At times it occurs to me, why didn’t I write a good post devoted to a first plane I flew commercially.. It was the Tupolev-134, and given all the circumstances surrounding my career transitioning into its right seat, I should summarize it: it was a fairly complicated ‘flying platform for the purposes of continued on-the-job training’

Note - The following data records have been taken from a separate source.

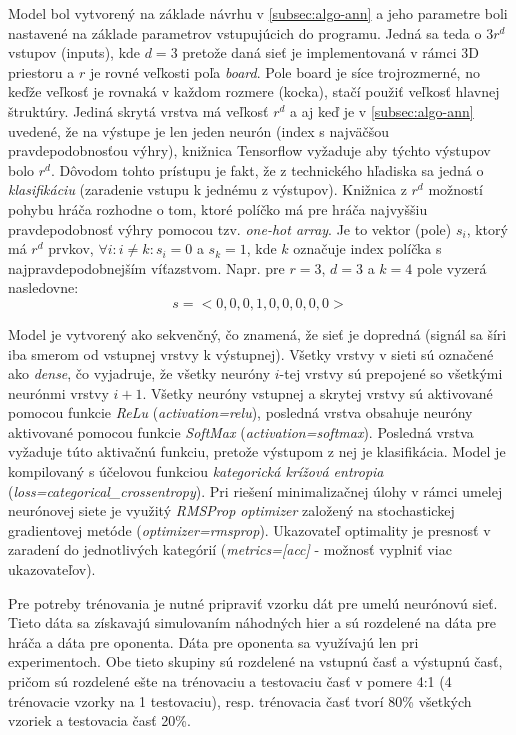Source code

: Model bol vytvorený na základe návrhu v \autoref{subsec:algo-ann} a jeho parametre boli nastavené na základe
parametrov vstupujúcich do programu.
Jedná sa teda o $3r^d$ vstupov (inputs), kde $d=3$ pretože daná sieť je implementovaná v rámci 3D priestoru a $r$ je
rovné veľkosti poľa \emph{board}.
Pole board je síce trojrozmerné, no keďže veľkosť je rovnaká v každom rozmere (kocka), stačí použiť veľkosť hlavnej
štruktúry.
Jediná skrytá vrstva má veľkosť $r^d$ a aj keď je v \autoref{subsec:algo-ann} uvedené, že na výstupe je len
jeden neurón (index s najväčšou pravdepodobnosťou výhry), knižnica Tensorflow vyžaduje aby týchto výstupov bolo $r^d$.
Dôvodom tohto prístupu je fakt, že z technického hľadiska sa jedná o \emph{klasifikáciu} (zaradenie vstupu k jednému z
výstupov).
Knižnica z $r^d$ možností pohybu hráča rozhodne o tom, ktoré políčko má pre hráča najvyššiu pravdepodobnosť výhry
pomocou tzv. \emph{one-hot array}.
Je to vektor (pole) $s_i$, ktorý má $r^d$ prvkov, $\forall i : i\neq k : s_i=0$ a $s_k=1$, kde $k$ označuje index
políčka s najpravdepodobnejším víťazstvom.
Napr. pre $r=3$, $d=3$ a $k=4$ pole vyzerá nasledovne:
\begin{equation}
    s = <0, 0, 0, 1, 0, 0, 0, 0, 0>
\end{equation}

Model je vytvorený ako sekvenčný, čo znamená, že sieť je dopredná (signál sa šíri iba smerom od vstupnej vrstvy k
výstupnej).
Všetky vrstvy v sieti sú označené ako \emph{dense}, čo vyjadruje, že všetky neuróny $i$-tej vrstvy sú prepojené so
všetkými neurónmi vrstvy $i+1$.
Všetky neuróny vstupnej a skrytej vrstvy sú aktivované pomocou funkcie \emph{ReLu} (\emph{activation=relu}), posledná
vrstva obsahuje neuróny aktivované pomocou funkcie \emph{SoftMax} (\emph{activation=softmax}).
Posledná vrstva vyžaduje túto aktivačnú funkciu, pretože výstupom z nej je klasifikácia.
Model je kompilovaný s účelovou funkciou \emph{kategorická krížová entropia} (\emph{loss=categorical\_crossentropy}).
Pri riešení minimalizačnej úlohy v rámci umelej neurónovej siete je využitý \emph{RMSProp optimizer} založený na
stochastickej gradientovej metóde (\emph{optimizer=rmsprop}).
Ukazovateľ optimality je presnosť v zaradení do jednotlivých kategórií (\emph{metrics=[acc]} - možnosť vyplniť viac
ukazovateľov).

Pre potreby trénovania je nutné pripraviť vzorku dát pre umelú neurónovú sieť.
Tieto dáta sa získavajú simulovaním náhodných hier a sú rozdelené na dáta pre hráča a dáta pre oponenta.
Dáta pre oponenta sa využívajú len pri experimentoch.
Obe tieto skupiny sú rozdelené na vstupnú časť a výstupnú časť, pričom sú rozdelené ešte na trénovaciu a testovaciu časť
v pomere 4:1 (4 trénovacie vzorky na 1 testovaciu), resp. trénovacia časť tvorí 80\% všetkých vzoriek a testovacia časť
20\%.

Yes, as I mentioned in one of the previous posts, I got an ‘excellent deal’ upon graduation from the Akyubinsk Civil Aviation Flight College in 1983. Along with the ‘ticket to a profession’, i.e., diploma and license, I was given an opportunity of exercising a really accelerated career start in which you could ‘jump up a few steps on the ladder’, i.e., skip a sizable amount of years of flying on smaller planes, in smaller, and more remote places, and start an airline pilot career immediately, from ‘the scratch’. I was among a couple of dozens of similarly ‘lucky guys’, my college mates, and we were all excited about ‘glorious future waiting for us right around the corner’
Our ‘luck’ wasn’t much of ‘winning a lottery’ case, though. On a personal level, it was more about ‘getting a reward’ for hard working during years in the college. We all graduated with ‘honored diplomas’, and an overall ‘good-to-excellent’ assessments of the course progress was a determining factor in a selection process for a ‘Tupolev-134 transition group’ assignment.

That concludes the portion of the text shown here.